Speaking from Limassol, Elias Neocleous, partner and head of corporate and commercial at Andreas Neocleous & Co, comments: ‘The heat has been inflicted on the Cypriots – most of the pension funds are held with these two banks. International clients bank with international banks – none of which have been affected.’
He argues that if the crisis leads to an exodus of companies out of Cyprus, it should increase work for local firms. ‘There will be lots of restructurings and liquidations that will give rise to legal work,’ he says. ‘Things may seem terribly bad right now but there are also opportunities.’
Stavros Pavlou, senior and managing partner of Patrikios Pavlou & Associates, confirms he has been asked to assist Goldman Sachs, Deutsche Bank and a number of high-end institutions on issues related to the banking crisis. He has also been asked for advice from associate firms, such as Freshfields Bruckhaus Deringer and Herbert Smith Freehills in London. And it is that local knowledge which he says Cypriot firms can continue to put to good use.
Chryssafinis & Polyviou, based in Nicosia, is one of the firms advising the Bank of Cyprus. Stella Kammitsi, head of corporate, says that over the coming months all law firms should expect a lot of work in their litigation departments. She adds: ‘We are advising the bank on everything from the simple, everyday legal matters to the more complicated, such as compliance with capital restrictions requirements and insolvency ratios, in line with EU directives and guidelines, shareholders’ rights and share capital composition of the bank.’
The routine day-to-day advice includes employment and pension advice, as there may be redundancy programmes following the dissolution of Laiki Bank. Pambos Ioannides, managing director of Ioannides Demetriou, is representing the doomed Laiki on the restructuring.
Kammitsi adds that the government of Cyprus is advised by the attorney general Petros Clerides and no external firm has been officially instructed.
But recent events in the banking sector will certainly shrink the legal market, according to Anastasios Antoniou, name partner of the law firm Anastasios Antoniou LLC. ‘Cyprus has lost its credibility in terms of its tax and jurisdictional advantages, so I see a major shift in the coming weeks and months as to what [law firms] will offer,’ he says.
In Cyprus we trust
Last year’s attempt to enhance Cyprus’ reputation as a trusts centre is paying off, according to local lawyers. An amendment to the International Trusts Law of 1992 was passed in March 2012, offering stronger tax mitigation and asset protection features.
The new rules allow non-resident settlers to relocate to Cyprus and removes restrictions on the ownership of property and limits on the lifetime of trusts.
Since then, law firms have constantly promoted Cyprus as an international trusts centre, with many touting the new regime as the best in Europe.
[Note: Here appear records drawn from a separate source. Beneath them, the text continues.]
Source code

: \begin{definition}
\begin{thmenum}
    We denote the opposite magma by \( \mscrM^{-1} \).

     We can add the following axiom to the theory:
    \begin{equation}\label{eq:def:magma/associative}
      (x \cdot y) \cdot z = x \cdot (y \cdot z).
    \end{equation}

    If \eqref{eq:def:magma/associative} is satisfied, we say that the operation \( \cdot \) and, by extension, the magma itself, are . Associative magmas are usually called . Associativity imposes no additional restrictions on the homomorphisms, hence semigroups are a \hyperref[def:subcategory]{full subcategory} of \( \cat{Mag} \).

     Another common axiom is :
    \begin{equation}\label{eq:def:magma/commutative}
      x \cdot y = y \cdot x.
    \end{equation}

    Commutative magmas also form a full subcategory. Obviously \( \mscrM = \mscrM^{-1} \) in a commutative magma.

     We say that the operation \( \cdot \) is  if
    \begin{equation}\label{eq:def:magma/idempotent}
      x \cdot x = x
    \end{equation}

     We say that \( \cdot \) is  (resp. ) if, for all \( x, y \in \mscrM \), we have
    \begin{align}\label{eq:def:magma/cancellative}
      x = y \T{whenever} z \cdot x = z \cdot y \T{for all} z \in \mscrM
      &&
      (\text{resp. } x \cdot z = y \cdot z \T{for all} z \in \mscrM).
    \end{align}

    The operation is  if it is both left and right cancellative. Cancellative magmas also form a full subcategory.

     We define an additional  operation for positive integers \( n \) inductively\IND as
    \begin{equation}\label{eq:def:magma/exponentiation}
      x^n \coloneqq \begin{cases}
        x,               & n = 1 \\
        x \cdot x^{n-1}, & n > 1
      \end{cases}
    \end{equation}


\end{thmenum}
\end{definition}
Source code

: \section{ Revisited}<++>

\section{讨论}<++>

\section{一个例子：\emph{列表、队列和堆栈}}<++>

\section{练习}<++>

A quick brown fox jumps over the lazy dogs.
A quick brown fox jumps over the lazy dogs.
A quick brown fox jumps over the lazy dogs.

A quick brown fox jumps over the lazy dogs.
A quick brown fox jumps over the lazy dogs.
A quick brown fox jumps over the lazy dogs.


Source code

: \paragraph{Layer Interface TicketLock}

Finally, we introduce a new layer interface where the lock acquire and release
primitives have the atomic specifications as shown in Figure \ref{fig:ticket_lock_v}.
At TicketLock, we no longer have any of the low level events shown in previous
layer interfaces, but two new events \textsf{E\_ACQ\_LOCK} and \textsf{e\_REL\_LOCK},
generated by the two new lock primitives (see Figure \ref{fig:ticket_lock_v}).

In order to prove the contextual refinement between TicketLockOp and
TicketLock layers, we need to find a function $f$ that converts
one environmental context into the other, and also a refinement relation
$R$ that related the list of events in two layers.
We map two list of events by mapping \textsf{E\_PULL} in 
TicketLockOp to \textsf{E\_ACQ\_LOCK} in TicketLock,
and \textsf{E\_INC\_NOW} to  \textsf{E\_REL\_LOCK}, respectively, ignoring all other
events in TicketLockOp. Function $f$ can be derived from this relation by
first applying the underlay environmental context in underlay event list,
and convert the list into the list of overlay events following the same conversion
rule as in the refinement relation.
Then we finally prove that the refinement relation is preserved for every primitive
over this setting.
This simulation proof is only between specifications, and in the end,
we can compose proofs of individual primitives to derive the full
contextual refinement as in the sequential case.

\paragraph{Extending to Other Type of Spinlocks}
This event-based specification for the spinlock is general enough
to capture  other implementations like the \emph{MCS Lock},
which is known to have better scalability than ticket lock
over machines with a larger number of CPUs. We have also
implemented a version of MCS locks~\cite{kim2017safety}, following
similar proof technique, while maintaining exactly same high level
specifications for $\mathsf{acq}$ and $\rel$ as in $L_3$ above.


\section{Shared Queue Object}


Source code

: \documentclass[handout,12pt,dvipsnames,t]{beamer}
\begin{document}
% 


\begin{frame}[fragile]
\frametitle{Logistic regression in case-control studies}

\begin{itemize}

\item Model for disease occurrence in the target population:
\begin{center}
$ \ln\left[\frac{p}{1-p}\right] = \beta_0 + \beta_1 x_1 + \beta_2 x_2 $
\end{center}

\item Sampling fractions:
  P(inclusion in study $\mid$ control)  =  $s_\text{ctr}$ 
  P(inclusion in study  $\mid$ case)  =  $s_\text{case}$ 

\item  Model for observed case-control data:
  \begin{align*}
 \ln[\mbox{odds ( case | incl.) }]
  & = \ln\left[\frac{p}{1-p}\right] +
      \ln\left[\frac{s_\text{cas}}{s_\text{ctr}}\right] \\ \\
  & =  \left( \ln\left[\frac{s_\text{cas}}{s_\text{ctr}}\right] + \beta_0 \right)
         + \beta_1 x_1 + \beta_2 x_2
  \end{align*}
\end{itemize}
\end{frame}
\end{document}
Savvas Savvides, partner at Michael Kyprianou & Co, says the amended law has helped clients remain attracted to Cyprus. ‘It should be noted that although the current banking situation has affected the trusts regime, I would still say that it is very attractive. It is the most updated in Europe, which actually positions Cyprus well in the EU.’
He comments that when practically applied, this and other measures such as double taxation treaties, are largely unaffected by the banking crisis. One of the benefits of the trusts system in Cyprus is its flexibility, which is a cornerstone of the amendments accorded last year. Michalis Kyriakides, a partner at law firm Harris Kyriakides, agrees: ‘The trusts regime is the leading trust regime in Europe. This has been a long-awaited development in Cypriot law, and has much influence.’
Stavros Pavlou, senior and managing partner of Patrikios Pavlou & Associates, a Limassol-based firm which has 25 lawyers, predicts that clients will continue to take advantage of these amendments. ‘You can enjoy the benefits of the trusts regime and the trust relationship doesn’t have to end simply because the bank account is going to be located in another jurisdiction,’ he says.
The comments above reflect the fear and optimism evident among the country’s firms when Legal Business asked for views on how the legal market will shape up in the short term. At its extreme, Neocleous believes some of the smaller Cypriot firms will collapse. Of the country’s 250 law firms, many of these are family-run, while 150 are small firms with just one or two lawyers.
‘We will see a major reshuffle of the legal market and small to medium-sized firms will merge or close down,’ he says. ‘You will have economies of scale in place, and a lot of clients want the comfort of dealing with a very big organisation.’
‘It’s early days but some firms might not be able to make it,’ he adds. ‘They may have to close. They have lost money in the banks, liquidity has been affected – that’s been the case with a lot of firms, including ours.’
Laying the blame
Cypriot law firms are unapologetic about blaming Cypriot banks and the previous government for the over-exposure to the Greek debt crisis that led to the country’s current woes. Certainly a nation with a banking sector seven times the size of the economy was likely to be vulnerable. The new government under Anastasiades was elected in late February with a clear mandate: to save Cyprus from insolvency. One of its first acts was to introduce capital controls that prevented depositors from leaving Cyprus for several weeks.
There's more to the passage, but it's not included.